Great pics, you sure move around on the yak. I don't think my old bones would let me do that.


----------



## Wattie (Apr 30, 2007)

Mate there are some great fish, and the photos are magic 

Well done


----------



## abitfishy (Sep 24, 2006)

Takes me back to my Tassie holiday before I got into kayak fishing. What a beautiful place Tassie is, in particular down in the Huon Valley. Side note: If anyone heads that way, you must visit the Apple museum. Yes, you heard right, Apple Museum, but its a lot more interesting than it sounds.

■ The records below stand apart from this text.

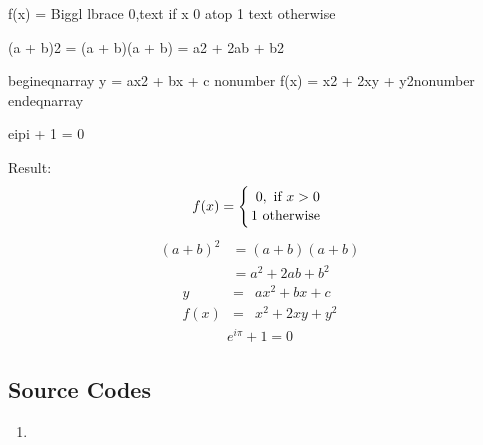 \documentclass[letterpaper,12pt,english]{sphinxmanual}
\begin{document}
\begin{sphinxVerbatim}[commandchars=\\\{\}]
 

        f(x)
        =
        \PYGZbs{}Biggl \PYGZbs{}lbrace
        \PYGZob{}
        0,\PYGZbs{}text\PYGZob{} if \PYGZcb{}
           \PYGZob{} x \PYGZgt{}0\PYGZcb{}
        \PYGZbs{}atop
        1 \PYGZbs{}text\PYGZob{} otherwise \PYGZcb{}
        \PYGZcb{}

 

   (a + b)\PYGZca{}2  \PYGZam{}=  (a + b)(a + b) \PYGZbs{}\PYGZbs{}
              \PYGZam{}=  a\PYGZca{}2 + 2ab + b\PYGZca{}2

 

   \PYGZbs{}begin\PYGZob{}eqnarray\PYGZcb{}
      y    \PYGZam{} = \PYGZam{} ax\PYGZca{}2 + bx + c \PYGZbs{}nonumber\PYGZbs{}\PYGZbs{}
      f(x) \PYGZam{} = \PYGZam{} x\PYGZca{}2 + 2xy + y\PYGZca{}2\PYGZbs{}nonumber
   \PYGZbs{}end\PYGZob{}eqnarray\PYGZcb{}

  e\PYGZca{}\PYGZob{}i\PYGZbs{}pi\PYGZcb{} + 1 = 0
    
\end{sphinxVerbatim}

Result:
\begin{equation*}
\begin{split}f(x)
=
\Biggl \lbrace
{
0,\text{ if }
   { x >0}
\atop
1 \text{ otherwise }
}\end{split}
\end{equation*}\begin{equation*}
\begin{split}(a + b)^2  &=  (a + b)(a + b) \\
           &=  a^2 + 2ab + b^2\end{split}
\end{equation*}\begin{eqnarray}
   y    & = & ax^2 + bx + c \nonumber\\
   f(x) & = & x^2 + 2xy + y^2\nonumber
\end{eqnarray}\begin{equation}\label{equation:rtxt:euler}
\begin{split}e^{i\pi} + 1 = 0\end{split}
\end{equation}

\subsection{Source Codes}
\label{\detokenize{rtxt:source-codes}}\begin{enumerate}
\def\theenumi{\arabic{enumi}}
\def\labelenumi{\theenumi .}
\makeatletter\def\p@enumii{\p@enumi \theenumi .}\makeatother
\item {} 

\end{enumerate}
\end{document}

I was impressed and I'm not a 'museumy' type. :lol:


----------



## Y-Knot (Sep 26, 2006)

Top pictures barra, the water looks fantastic and i see the fishings great 8)


----------



## Blaen (Jul 4, 2006)

Nice one Barra,

Looks like it was a lot of fun up there. I love the Huon River some great spots throughout the length of it, as a matter a fact the whole river is pretty spectacular. (this has beenan unpaid public announcement for Tourism Tasmania) :lol:

The dog looks very comfortable on the front of the Outfitter, now my boy is older I am starting to wish I had gone that way now 

Wanna swap an Outback for an Outfitter :lol: :lol: :lol: :lol:       :? :? :?


----------



## paffoh (Aug 24, 2006)

Unreal mate, top work.

Dog looks very impressed, friggin love it man...

" Is this dinner master? Lemme help, lemme help! "


----------